The follow describes the data in each column of the table for the three event types:

•Clear Event—The checkbox in each of the rows of the table is used to select the event for clearing in combination with the Apply Settings button at the bottom of the table.

•Event Name—For each event in the table, this column will reflect the name of the Event (from event configuration) resulting in the table entry. Immediately below the name, the event severity as configured in the event is also displayed in parentheses.

•Date—Reflects the date and time the Profiler event occurred.

•MAC/[Prior MAC]—Displays the MAC address and MAC Vendor of the endpoint triggering the event. In the case of MAC Change Events, the MAC Address of the endpoint connected to the port last is displayed under the current MAC in brackets.

•IP Address—Displays the IP address of the endpoint triggering the event if known by Cisco NAC Profiler.

•Profile/[Prior Profile]—Displays the Profile of the endpoint triggering the event. In the case of Profile Change Events, the Profile that the endpoint was in immediately previous to the change is displayed as the Prior Profile.

•Switch IP and Port—Displays the current location (e.g., switch and port providing connectivity) of the endpoint triggering the event if known by the NAC Profiler. Format is Switch IP, Interface name, and ifIndex. If the current location of the endpoint is not known, 0.0.0.0 and 0 will be displayed in this column, and current port settings for Link, 802.1X and VLAN as described below will be unpopulated.

Beyond the switch IP and Port are the current values of selected parameters of the port connecting the endpoint triggering the event. Note that drop down menus are provided for each parameter that are used in conjunction with the Apply Changes button to changed selected parameters of ports. Above the drop down menu, the current state of the port is reflected for each of the parameters as follows:

•Link State—Reflects the current link state setting of the port. Down indicates that the port has been administratively disabled. Up indicates that the endpoint is active and connected to the network.

•802.1X Setting and PAE State—no entry indicates 802.1X disabled (or not supported), Auto, ForceAuth or ForceUnAuth. Below the setting in parentheses the state of the PAE is indicated: Auth, or UnAuth.

•VLAN—indicates the VLAN name (if configured) or VID of the port.

The choices for setting each of the port parameters provided by the drop-down menus are as follows:

–Link State—up, or administratively down. Changing the Link State to down on a port effectively places the port in an admin down state until it is returned manually to the up state.

–802.1X - allows the following settings to be selected on the ports of network devices with 802.1X authentication implemented and enabled:

- Auto—802.1X authentication enabled

- Force UnAuth—Port placed in unauthenticated state, administratively down

- Force Auth—Port placed in authenticated state administratively, 802.1X authentication effectively disabled

–VLAN—allows the port to be administratively assigned to any VLAN name specified in the network device configuration (VLAN Name-to-VID mapping, see Chapter 8, "Adding Network Devices to the NAC Profiler Configuration").

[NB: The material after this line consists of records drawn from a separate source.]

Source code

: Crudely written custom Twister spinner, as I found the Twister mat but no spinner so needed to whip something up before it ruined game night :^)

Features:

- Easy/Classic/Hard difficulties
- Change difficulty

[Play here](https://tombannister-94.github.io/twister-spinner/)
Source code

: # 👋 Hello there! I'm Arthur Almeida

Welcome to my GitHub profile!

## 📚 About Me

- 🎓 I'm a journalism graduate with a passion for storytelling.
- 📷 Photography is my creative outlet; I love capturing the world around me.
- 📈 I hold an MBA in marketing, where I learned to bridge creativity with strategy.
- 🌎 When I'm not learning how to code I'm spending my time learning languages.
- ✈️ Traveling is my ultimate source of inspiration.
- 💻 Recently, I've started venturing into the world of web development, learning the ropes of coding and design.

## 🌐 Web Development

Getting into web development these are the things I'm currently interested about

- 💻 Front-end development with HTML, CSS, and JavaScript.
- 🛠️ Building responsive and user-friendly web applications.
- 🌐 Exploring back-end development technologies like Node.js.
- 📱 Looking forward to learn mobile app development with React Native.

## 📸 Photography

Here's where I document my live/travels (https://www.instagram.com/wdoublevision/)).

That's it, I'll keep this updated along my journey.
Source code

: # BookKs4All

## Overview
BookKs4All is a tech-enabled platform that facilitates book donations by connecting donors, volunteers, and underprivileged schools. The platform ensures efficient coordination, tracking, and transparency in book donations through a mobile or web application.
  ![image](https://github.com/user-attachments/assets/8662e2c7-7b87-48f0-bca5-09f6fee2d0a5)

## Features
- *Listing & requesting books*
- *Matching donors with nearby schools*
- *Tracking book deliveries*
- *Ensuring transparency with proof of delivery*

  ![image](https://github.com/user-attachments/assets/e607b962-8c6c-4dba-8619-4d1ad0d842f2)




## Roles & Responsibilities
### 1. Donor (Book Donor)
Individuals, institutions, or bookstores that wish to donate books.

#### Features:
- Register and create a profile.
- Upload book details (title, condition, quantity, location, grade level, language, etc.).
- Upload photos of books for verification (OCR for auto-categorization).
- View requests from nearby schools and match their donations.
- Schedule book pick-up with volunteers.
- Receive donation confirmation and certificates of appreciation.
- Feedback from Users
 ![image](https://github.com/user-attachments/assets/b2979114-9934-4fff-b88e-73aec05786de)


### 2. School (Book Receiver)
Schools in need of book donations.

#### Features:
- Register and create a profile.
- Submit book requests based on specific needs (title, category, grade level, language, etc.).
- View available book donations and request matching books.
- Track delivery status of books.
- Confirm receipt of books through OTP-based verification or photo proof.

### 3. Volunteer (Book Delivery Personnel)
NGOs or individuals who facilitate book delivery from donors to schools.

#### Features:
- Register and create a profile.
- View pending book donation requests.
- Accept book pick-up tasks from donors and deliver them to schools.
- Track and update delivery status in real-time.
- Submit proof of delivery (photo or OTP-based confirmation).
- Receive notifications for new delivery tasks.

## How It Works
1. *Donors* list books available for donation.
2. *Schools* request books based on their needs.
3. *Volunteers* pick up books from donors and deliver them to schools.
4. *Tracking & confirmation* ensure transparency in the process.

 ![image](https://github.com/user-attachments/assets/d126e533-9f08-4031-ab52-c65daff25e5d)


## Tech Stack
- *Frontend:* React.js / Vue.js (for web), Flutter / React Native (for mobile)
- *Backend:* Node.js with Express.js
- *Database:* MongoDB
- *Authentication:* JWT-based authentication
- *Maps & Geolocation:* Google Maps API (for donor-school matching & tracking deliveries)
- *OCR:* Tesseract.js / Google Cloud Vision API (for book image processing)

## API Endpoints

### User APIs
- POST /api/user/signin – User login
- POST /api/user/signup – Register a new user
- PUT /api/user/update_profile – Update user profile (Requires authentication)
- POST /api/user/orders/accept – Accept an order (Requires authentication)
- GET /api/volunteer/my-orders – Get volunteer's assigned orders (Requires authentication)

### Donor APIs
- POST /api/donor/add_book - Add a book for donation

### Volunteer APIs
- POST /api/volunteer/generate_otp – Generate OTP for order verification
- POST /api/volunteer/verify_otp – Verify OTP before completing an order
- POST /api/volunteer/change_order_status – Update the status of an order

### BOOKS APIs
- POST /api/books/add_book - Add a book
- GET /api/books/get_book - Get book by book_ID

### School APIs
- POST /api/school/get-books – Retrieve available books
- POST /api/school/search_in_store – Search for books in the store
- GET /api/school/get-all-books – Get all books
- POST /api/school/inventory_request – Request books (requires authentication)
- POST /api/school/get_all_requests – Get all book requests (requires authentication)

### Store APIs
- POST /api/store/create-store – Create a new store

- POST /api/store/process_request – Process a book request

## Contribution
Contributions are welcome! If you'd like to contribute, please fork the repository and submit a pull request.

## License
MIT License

If the Events interface is used to make changes to port parameters, use the Apply Changes button to execute changes. In order for network device parameters to be changed via this interface, NAC Profiler must have read-write SNMP access to the device or devices being re-configured.

Clearing Profiler Events

Profiler Events displayed in the Endpoint Console will remain in the table of events for the length of the historical period if not manually cleared.

To manually clear events, select the Clear Event checkbox of the event or events that should be cleared from the first column of the table of events. Selecting the Apply Changes button with event(s) selected for clearing will result in the event(s) being permanently cleared from the table and the database.